I wanted to study Chemical Engineering but I failed the GCE Advanced Level exam in of all things, my best subject, chemistry. It was not the whole of it which I had flunked but the ‘practical’ where we were given a mixture of two chemicals and had to analyse them. I simply got them wrong.
Therefore, from late 1961 to late 1962 I worked full time at the Albert E Reed & Company factory in Maidstone, Kent, in the physical and chemical laboratory of the Packaging Division Development Department (PDDD). The colleagues I worked with wore white coats, but some of them were quite base, smoked all the time and did nothing but play cards in the lab where they also ate their lunch.
I hated my work, squashing boxes and sewing paper sacks and the like and would often stand on my own in the balance room and wonder what I was doing there.
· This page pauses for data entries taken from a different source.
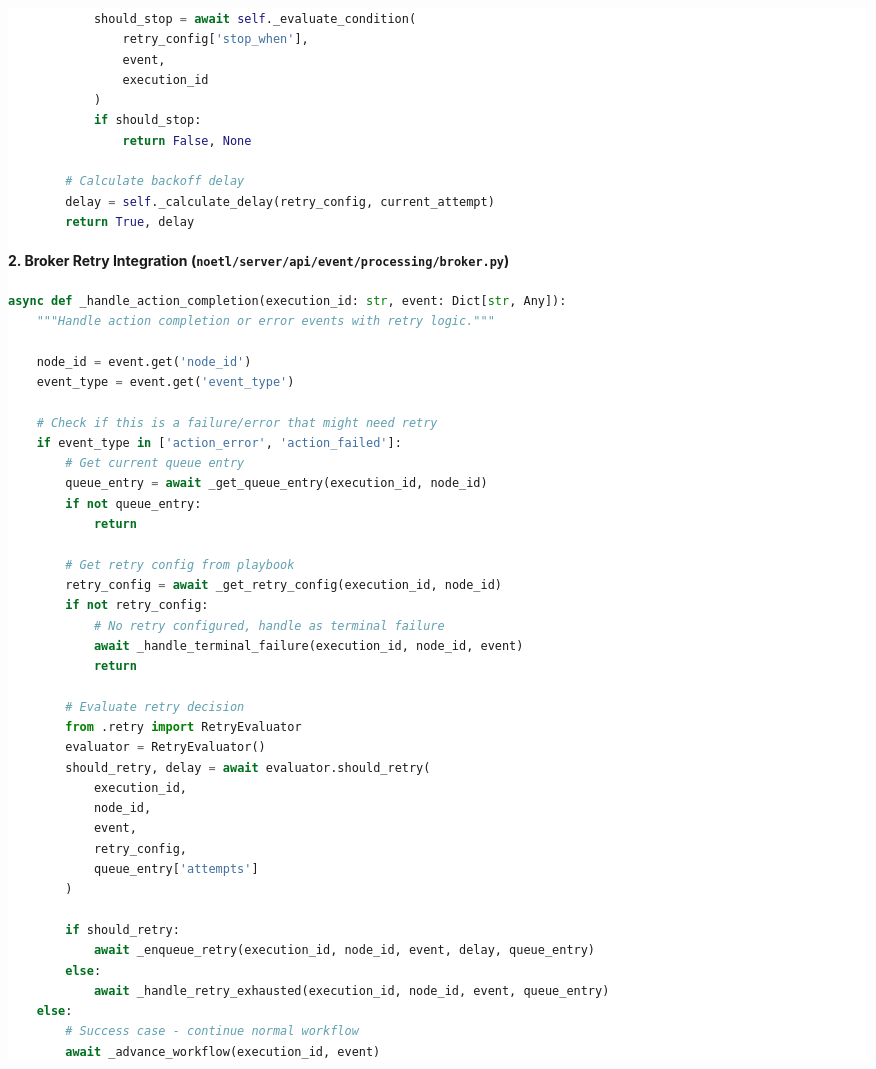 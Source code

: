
 ```python
            should_stop = await self._evaluate_condition(
                retry_config['stop_when'],
                event,
                execution_id
            )
            if should_stop:
                return False, None
        
        # Calculate backoff delay
        delay = self._calculate_delay(retry_config, current_attempt)
        return True, delay
```

#### 2. Broker Retry Integration (`noetl/server/api/event/processing/broker.py`)
```python
async def _handle_action_completion(execution_id: str, event: Dict[str, Any]):
    """Handle action completion or error events with retry logic."""
    
    node_id = event.get('node_id')
    event_type = event.get('event_type')
    
    # Check if this is a failure/error that might need retry
    if event_type in ['action_error', 'action_failed']:
        # Get current queue entry
        queue_entry = await _get_queue_entry(execution_id, node_id)
        if not queue_entry:
            return
            
        # Get retry config from playbook
        retry_config = await _get_retry_config(execution_id, node_id)
        if not retry_config:
            # No retry configured, handle as terminal failure
            await _handle_terminal_failure(execution_id, node_id, event)
            return
        
        # Evaluate retry decision
        from .retry import RetryEvaluator
        evaluator = RetryEvaluator()
        should_retry, delay = await evaluator.should_retry(
            execution_id,
            node_id,
            event,
            retry_config,
            queue_entry['attempts']
        )
        
        if should_retry:
            await _enqueue_retry(execution_id, node_id, event, delay, queue_entry)
        else:
            await _handle_retry_exhausted(execution_id, node_id, event, queue_entry)
    else:
        # Success case - continue normal workflow
        await _advance_workflow(execution_id, event)
```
My whole intent was therefore to get out of Reeds and get into a university somewhere, anywhere. There were some pleasant reflections however, when working on milk cartons from various places around the country, I would feel better when seeing names like ‘Bowater Perga Gateshead.’
But there was also a secondment for a few months into another section of PDDD where a terrific group of people worked on interesting things, always met around a single table at break times and chatted together. My line manager too would have noticed a difference in me and gave me considerable praise when that secondment finished. It also involved going on the back of a colleague’s motor scooter to pick up and deliver samples and a memorable once-off visit to an extreme cold store at a government research facility in Maidstone. This was for the purpose of placing samples at minus 40 degrees Fahrenheit. We were warned to wear warm clothing and heavy gloves and not to touch anything metal to avoid getting burned. That is where I first learned about cold-burns.
While working there, I also studied towards ‘A’ Level chemistry again at night school at the Medway College of Technology (McOft). I rode my pushbike from Strood to Maidstone daily and for night school, I had to ride to the College at Fort Horsted, Chatham and then home – a long trip all up. Chemistry was taught by a Mrs Rattenbury whom everyone appeared to dislike. But the redeeming feature for me was the practical sessions where my supervisor made clear to me that the examiner can only go by what is written in front of him, and when I failed, I had written little. It was he who led me to learn the importance of logging every action taken. This time I did so and passed with a top grade but still, without being able to correctly diagnose the chemical mixture provided.
I was then offered a place by University College London, Swansea University and Kings College in the University of Durham – I chose Kings College which later became Newcastle University where I finally gained my Chemical Engineering degree. I chose this one because they were less demanding in grades required and because my girlfriend at the time, was at the local teacher’s training college.